The revolution would not be televised — or so we thought. Hushed by the darkened room, more than 50 bicyclists, police officers, members of the media, and community leaders turned toward the projector to watch a film clip that everyone had just confirmed, by a show of hands, that they had already seen.
The screen flickered on to refresh everyone’s memory of the 91 seconds of shaky violence; when the lights came back on, a tense murmur rippled through the audience.
With Bicycle Advisory Committee Chair Glenn Bailey presiding, the floor was opened to public comment. One by one, dozens of speakers voiced their disgust, frustration, exasperation, and dismay with police officers’ unquestionably excessive use of force that night. "How many car drivers get thrown to the ground by police after a routine traffic violation?" several attendees asked rhetorically.
Among the LAPD representatives in attendance, contrition was the theme of the evening, with several officers expressing sincere regret for the actions of a handful of their coworkers last Friday. Indeed, even Chief of Police Charlie Beck showed up to say that he too was "concerned about these incidents" and that the department "has taken immediate action based on information from this community."
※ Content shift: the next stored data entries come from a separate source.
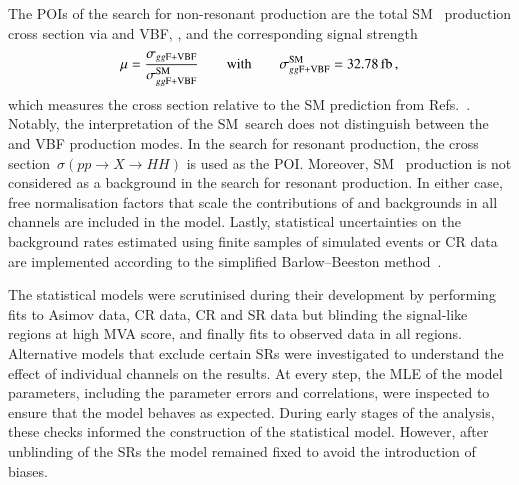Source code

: The POIs of the search for non-resonant \HH production are the total SM~\HH
production cross section via \ggF and VBF, \xsecggfvbf, and the corresponding
signal strength
\begin{align*}
  \mu = \frac{\xsecggfvbf}{\xsecggfvbf^{\text{SM}}}
  \qquad \text{with} \qquad
  \xsecggfvbf^{\text{SM}} = \SI{32.78}{\femto\barn}
  \,\text{,}
\end{align*}
which measures the cross section relative to the SM prediction from
Refs.~\cite{Grazzini:2018bsd,Dreyer:2018qbw}. Notably, the interpretation of the
SM~\HH search does not distinguish between the \ggF and VBF production modes.
In the search for resonant \HH production, the cross
section~$\sigma(pp \to X \to HH)$ is used as the POI. Moreover, SM~\HH
production is not considered as a background in the search for resonant \HH
production. In either case, free normalisation factors that scale the
contributions of \ZHF and \ttbar backgrounds in all channels are included in the
model. Lastly, statistical uncertainties on the background rates estimated using
finite samples of simulated events or CR data are implemented according to the
simplified Barlow--Beeston method~\cite{barlow1993,conway2011}.




The statistical models were scrutinised during their development by performing
fits to Asimov data, CR data, CR and SR data but blinding the signal-like
regions at high MVA score, and finally fits to observed data in all
regions. Alternative models that exclude certain SRs were investigated to
understand the effect of individual channels on the results. At every step, the
MLE of the model parameters, including the parameter errors and correlations,
were inspected to ensure that the model behaves as expected. During early stages
of the analysis, these checks informed the construction of the statistical
model. However, after unblinding of the SRs the model remained fixed to avoid
the introduction of biases.


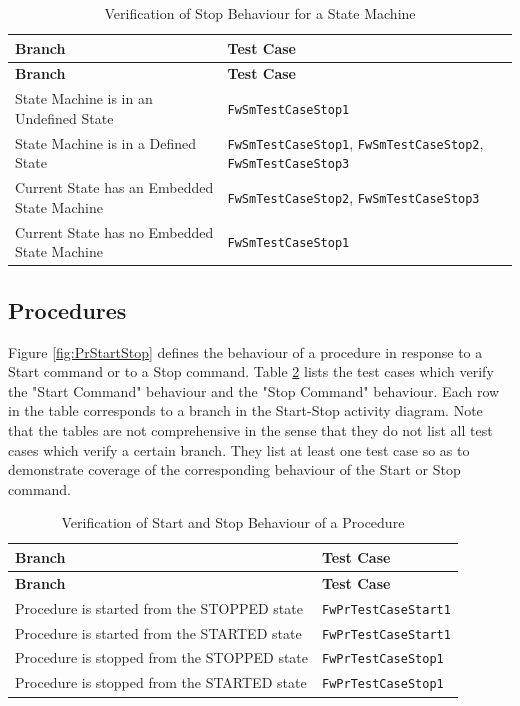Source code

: \documentclass[requirements]{../fwprofile}
\begin{document}
\begin{longtable}{|p{7.7cm}|p{3.5cm}|}
\caption{Verification of Stop Behaviour for a State Machine} \label{tab:SM_Stop}\\
\hline
\rowcolor{gray}
\textbf{Branch} & \textbf{Test Case} \\
\hline
\endfirsthead
\rowcolor{gray}
\textbf{Branch} & \textbf{Test Case} \\
\hline
\endhead
State Machine is in an Undefined State & \texttt{FwSmTestCaseStop1} \\
\hline
State Machine is in a Defined State & \texttt{FwSmTestCaseStop1}, \texttt{FwSmTestCaseStop2}, \texttt{FwSmTestCaseStop3} \\
\hline
Current State has an Embedded State Machine & \texttt{FwSmTestCaseStop2}, \texttt{FwSmTestCaseStop3} \\
\hline
Current State has no Embedded State Machine & \texttt{FwSmTestCaseStop1} \\
\hline
\end{longtable}

\subsection{Procedures}\label{Appendix_C_PR_Start_Stop}
Figure \ref{fig:PrStartStop} defines the behaviour of a procedure in response to a 
Start command or to a Stop command. 
Table \ref{tab:PR_StartStop} lists the test cases which verify the "Start Command" 
behaviour and the "Stop Command" behaviour. 
Each row in the table corresponds to a branch in the Start-Stop activity diagram. 
Note that the tables are not comprehensive in the sense that they do not list all test 
cases which verify a certain branch. 
They list at least one test case so as to demonstrate coverage  of the corresponding 
behaviour of the Start or Stop command.

\begin{longtable}{|p{7.7cm}|p{3.5cm}|}
\caption{Verification of Start and Stop Behaviour of a Procedure}\label{tab:PR_StartStop} \\
\hline
\rowcolor{gray}
\textbf{Branch} & \textbf{Test Case} \\
\hline
\endfirsthead
\rowcolor{gray}
\textbf{Branch} & \textbf{Test Case} \\
\hline
\endhead
Procedure is started from the STOPPED state & \texttt{FwPrTestCaseStart1} \\
\hline
Procedure is started from the STARTED state & \texttt{FwPrTestCaseStart1} \\
\hline
Procedure is stopped from the STOPPED state & \texttt{FwPrTestCaseStop1} \\
\hline
Procedure is stopped from the STARTED state & \texttt{FwPrTestCaseStop1} \\
\hline
\end{longtable}
\end{document}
Beck assured those assembled that the "officers involved have been removed from the field and will remain removed until we get to the bottom of this."
In the meantime, Chief Beck asked for patience to allow for the internal review process to be completed by the department’s inspector general. Deputy Chief Debra McCarthy elaborated that the length of the investigation would depend on the number of police officers involved, how many witnesses had to be interviewed, and the amount of evidence that had to be reviewed. It could take "two, three … 10 months," she suggested. The final decision could ultimately make its way to Chief Beck’s desk.
As the public comment period continued, Ramon Martinez of LA County Bicycle Coalition implored the LAPD not only to improve relations with bicyclists on law enforcement issues, but also "to take a stand, take it to the mayor and take it to the LADOT that bicyclists need infrastructure now."
Another commenter, Don Ward, suggested to the LAPD that, "if you don’t like group rides, let’s work to normalize cycling … Help us by supporting us in the streets, by taking incident reports when accident happens. Protect us, and you’ll see the group rides melt away."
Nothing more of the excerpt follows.